Eritrea’s achievement in all three health MDGs, namely MDG-4 on the reduction of child mortality, MDG5– on the reduction of maternal mortality, and MDG-6 on the control of communicable diseases, including HIV/ AIDS, malaria and tuberculosis, has been one of the most remarkable achievements in Africa Region.
Although non-communicable diseases were historically viewed as a burden to industrialized nations, they are already altering the health of the globe dramatically. This trend is already evident in Eritrea as the prevalence of non-communicable diseases and injuries is increasing, already posing a challenge on our health service delivery.
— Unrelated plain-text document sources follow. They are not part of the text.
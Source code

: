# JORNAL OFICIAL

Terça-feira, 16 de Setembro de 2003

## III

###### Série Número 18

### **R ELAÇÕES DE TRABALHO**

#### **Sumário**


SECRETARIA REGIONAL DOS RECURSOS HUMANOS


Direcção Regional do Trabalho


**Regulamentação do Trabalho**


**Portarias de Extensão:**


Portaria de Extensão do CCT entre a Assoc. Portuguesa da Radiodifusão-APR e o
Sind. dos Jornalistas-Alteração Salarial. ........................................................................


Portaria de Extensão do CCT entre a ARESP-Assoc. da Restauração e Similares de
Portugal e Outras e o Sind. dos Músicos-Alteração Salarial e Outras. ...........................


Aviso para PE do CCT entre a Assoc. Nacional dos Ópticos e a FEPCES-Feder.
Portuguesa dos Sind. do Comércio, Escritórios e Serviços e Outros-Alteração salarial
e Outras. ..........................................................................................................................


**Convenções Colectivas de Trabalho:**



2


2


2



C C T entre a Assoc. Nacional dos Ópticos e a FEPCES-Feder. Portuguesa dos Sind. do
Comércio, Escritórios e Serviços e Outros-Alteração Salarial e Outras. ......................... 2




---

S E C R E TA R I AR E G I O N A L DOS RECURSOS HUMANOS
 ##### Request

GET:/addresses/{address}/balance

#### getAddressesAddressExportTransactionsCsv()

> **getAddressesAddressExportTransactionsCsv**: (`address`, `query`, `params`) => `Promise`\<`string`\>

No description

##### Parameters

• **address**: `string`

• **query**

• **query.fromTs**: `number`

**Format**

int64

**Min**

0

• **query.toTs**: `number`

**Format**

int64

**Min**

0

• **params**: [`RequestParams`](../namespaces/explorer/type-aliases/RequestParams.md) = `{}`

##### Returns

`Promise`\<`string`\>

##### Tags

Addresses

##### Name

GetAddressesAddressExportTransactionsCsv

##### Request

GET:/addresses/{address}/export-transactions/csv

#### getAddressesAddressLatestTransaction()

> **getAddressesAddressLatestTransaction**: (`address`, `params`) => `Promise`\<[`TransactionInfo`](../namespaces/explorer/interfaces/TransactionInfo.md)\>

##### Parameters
There are now emerging issues related to communicable and non-communicable diseases which include cardiovascular diseases, cancer, respiratory diseases, psychiatric conditions, congenital anomalies leading to a ‘double burden of diseases’. There is no evidence of reductions in the trend of these diseases. Road traffic injuries are high, mainly affecting the productive and young population, with increasing mortality levels over the years.
Although the effect of communicable diseases will still remain significant, emerging trends point that non-communicable conditions and injuries will, in the foreseeable future, be the leading contributors to high burden of disease in the country. Another key cross-cutting intervention that shall be focused by the health sector and other stakeholders is the high rates of malnutrition.